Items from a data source
○ ○ ○ ○ ○ ○ ○
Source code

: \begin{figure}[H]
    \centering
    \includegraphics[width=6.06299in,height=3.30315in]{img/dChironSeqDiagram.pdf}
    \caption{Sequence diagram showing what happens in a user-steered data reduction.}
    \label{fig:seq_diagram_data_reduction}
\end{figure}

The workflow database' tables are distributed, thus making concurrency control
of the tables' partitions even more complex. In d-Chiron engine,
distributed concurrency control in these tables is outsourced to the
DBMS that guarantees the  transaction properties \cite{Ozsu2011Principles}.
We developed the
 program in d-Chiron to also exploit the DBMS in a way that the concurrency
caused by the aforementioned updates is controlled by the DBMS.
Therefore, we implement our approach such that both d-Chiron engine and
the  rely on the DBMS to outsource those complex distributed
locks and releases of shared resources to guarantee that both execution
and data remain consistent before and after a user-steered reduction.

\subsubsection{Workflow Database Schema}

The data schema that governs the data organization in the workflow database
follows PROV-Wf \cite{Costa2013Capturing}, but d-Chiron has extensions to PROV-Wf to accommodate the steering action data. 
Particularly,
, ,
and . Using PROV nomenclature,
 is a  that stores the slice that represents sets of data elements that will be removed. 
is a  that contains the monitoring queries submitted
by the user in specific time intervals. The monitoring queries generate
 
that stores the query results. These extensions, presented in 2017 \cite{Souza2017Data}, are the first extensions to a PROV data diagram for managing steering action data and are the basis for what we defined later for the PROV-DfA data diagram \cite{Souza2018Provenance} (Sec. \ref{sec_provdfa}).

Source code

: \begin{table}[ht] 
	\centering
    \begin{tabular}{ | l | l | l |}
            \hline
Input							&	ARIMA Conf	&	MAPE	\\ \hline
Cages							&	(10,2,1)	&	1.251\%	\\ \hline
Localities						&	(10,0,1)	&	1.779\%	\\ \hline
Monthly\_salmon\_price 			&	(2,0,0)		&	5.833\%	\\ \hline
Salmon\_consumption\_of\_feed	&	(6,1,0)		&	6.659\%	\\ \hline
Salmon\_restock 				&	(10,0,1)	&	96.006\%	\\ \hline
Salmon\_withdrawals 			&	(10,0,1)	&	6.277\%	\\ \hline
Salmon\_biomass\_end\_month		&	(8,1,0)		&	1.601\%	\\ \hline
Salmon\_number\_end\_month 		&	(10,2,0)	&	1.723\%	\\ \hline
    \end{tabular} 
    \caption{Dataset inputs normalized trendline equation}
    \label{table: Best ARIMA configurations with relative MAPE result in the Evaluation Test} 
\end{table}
○ ○ ○ ○ ○ ○ ○
Each entry is to be retyped exactly as it appears.

Source code

: \begin{figure}[H]
    \centering
    \includegraphics[width=6.06299in,height=3.30315in]{img/dChironSeqDiagram.pdf}
    \caption{Sequence diagram showing what happens in a user-steered data reduction.}
    \label{fig:seq_diagram_data_reduction}
\end{figure}

The workflow database' tables are distributed, thus making concurrency control
of the tables' partitions even more complex. In d-Chiron engine,
distributed concurrency control in these tables is outsourced to the
DBMS that guarantees the  transaction properties \cite{Ozsu2011Principles}.
We developed the
 program in d-Chiron to also exploit the DBMS in a way that the concurrency
caused by the aforementioned updates is controlled by the DBMS.
Therefore, we implement our approach such that both d-Chiron engine and
the  rely on the DBMS to outsource those complex distributed
locks and releases of shared resources to guarantee that both execution
and data remain consistent before and after a user-steered reduction.

\subsubsection{Workflow Database Schema}

The data schema that governs the data organization in the workflow database
follows PROV-Wf \cite{Costa2013Capturing}, but d-Chiron has extensions to PROV-Wf to accommodate the steering action data. 
Particularly,
, ,
and . Using PROV nomenclature,
 is a  that stores the slice that represents sets of data elements that will be removed. 
is a  that contains the monitoring queries submitted
by the user in specific time intervals. The monitoring queries generate
 
that stores the query results. These extensions, presented in 2017 \cite{Souza2017Data}, are the first extensions to a PROV data diagram for managing steering action data and are the basis for what we defined later for the PROV-DfA data diagram \cite{Souza2018Provenance} (Sec. \ref{sec_provdfa}).

Source code

: \begin{table}[ht] 
	\centering
    \begin{tabular}{ | l | l | l |}
            \hline
Input							&	ARIMA Conf	&	MAPE	\\ \hline
Cages							&	(10,2,1)	&	1.251\%	\\ \hline
Localities						&	(10,0,1)	&	1.779\%	\\ \hline
Monthly\_salmon\_price 			&	(2,0,0)		&	5.833\%	\\ \hline
Salmon\_consumption\_of\_feed	&	(6,1,0)		&	6.659\%	\\ \hline
Salmon\_restock 				&	(10,0,1)	&	96.006\%	\\ \hline
Salmon\_withdrawals 			&	(10,0,1)	&	6.277\%	\\ \hline
Salmon\_biomass\_end\_month		&	(8,1,0)		&	1.601\%	\\ \hline
Salmon\_number\_end\_month 		&	(10,2,0)	&	1.723\%	\\ \hline
    \end{tabular} 
    \caption{Dataset inputs normalized trendline equation}
    \label{table: Best ARIMA configurations with relative MAPE result in the Evaluation Test} 
\end{table}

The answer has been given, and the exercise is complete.